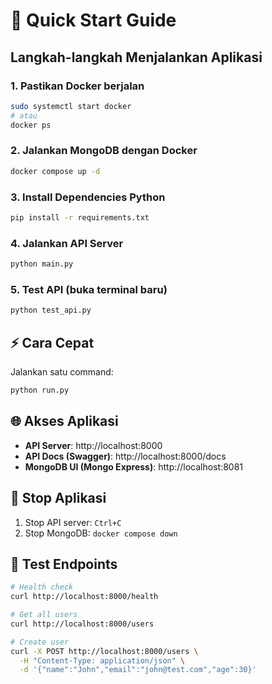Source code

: # 🚀 Quick Start Guide

## Langkah-langkah Menjalankan Aplikasi

### 1. Pastikan Docker berjalan
```bash
sudo systemctl start docker
# atau
docker ps
```

### 2. Jalankan MongoDB dengan Docker
```bash
docker compose up -d
```

### 3. Install Dependencies Python
```bash
pip install -r requirements.txt
```

### 4. Jalankan API Server
```bash
python main.py
```

### 5. Test API (buka terminal baru)
```bash
python test_api.py
```

## ⚡ Cara Cepat

Jalankan satu command:
```bash
python run.py
```

## 🌐 Akses Aplikasi

- **API Server**: http://localhost:8000
- **API Docs (Swagger)**: http://localhost:8000/docs
- **MongoDB UI (Mongo Express)**: http://localhost:8081

## 🛑 Stop Aplikasi

1. Stop API server: `Ctrl+C`
2. Stop MongoDB: `docker compose down`

## 🧪 Test Endpoints

```bash
# Health check
curl http://localhost:8000/health

# Get all users
curl http://localhost:8000/users

# Create user
curl -X POST http://localhost:8000/users \
  -H "Content-Type: application/json" \
  -d '{"name":"John","email":"john@test.com","age":30}'
```

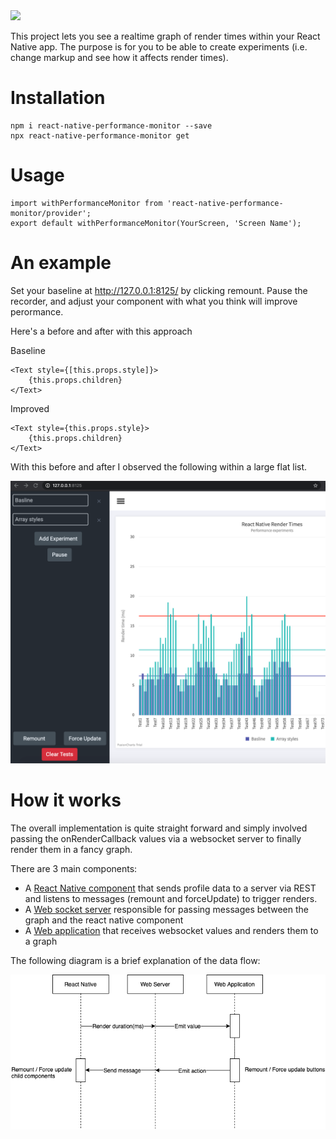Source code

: <img src="example.gif"/>

This project lets you see a realtime graph of render times within your React Native app. The purpose is for you to be able to create experiments (i.e. change markup and see how it affects render times).


# Installation

```
npm i react-native-performance-monitor --save
npx react-native-performance-monitor get
```


# Usage
```
import withPerformanceMonitor from 'react-native-performance-monitor/provider';
export default withPerformanceMonitor(YourScreen, 'Screen Name');
```

# An example

Set your baseline at http://127.0.0.1:8125/ by clicking remount. Pause the recorder, and adjust your component with what you think will improve perormance.


Here's a before and after with this approach

Baseline
```
<Text style={[this.props.style]}>
    {this.props.children}
</Text>
```

Improved
```
<Text style={this.props.style}>
    {this.props.children}
</Text>
```

With this before and after I observed the following within a large flat list. 

<img src="example2.png"/>


# How it works

The overall implementation is quite straight forward and simply involved passing the onRenderCallback values via a websocket server to finally render them in a fancy graph.

There are 3 main components:

- A [React Native component](https://github.com/BulletTrainHQ/react-native-performance-monitor/blob/master/lib/provider.js) that sends profile data to a server via REST and listens to messages (remount and forceUpdate) to trigger renders.
- A [Web socket server](https://github.com/BulletTrainHQ/react-native-performance-monitor/blob/master/lib/src/server.js) responsible for passing messages between the graph and the react native component
- A [Web application](https://github.com/BulletTrainHQ/react-native-performance-monitor/blob/master/components/App.js) that receives websocket values and renders them to a graph

The following diagram is a brief explanation of the data flow:

<img src="./data-flow.png"/>
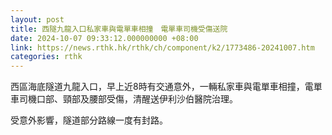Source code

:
 ```yaml
---
layout: post
title: 西隧九龍入口私家車與電單車相撞　電單車司機受傷送院
date: 2024-10-07 09:33:12.000000000 +08:00
link: https://news.rthk.hk/rthk/ch/component/k2/1773486-20241007.htm
categories: rthk
---
```


西區海底隧道九龍入口，早上近8時有交通意外，一輛私家車與電單車相撞，電單車司機口部、頸部及腰部受傷，清醒送伊利沙伯醫院治理。

受意外影響，隧道部分路線一度有封路。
____________
__Problem to work on__
Read the listing. Copy each line that has the word "compose" in it.

__The completed task__
docker compose up -d
2. Stop MongoDB: `docker compose down`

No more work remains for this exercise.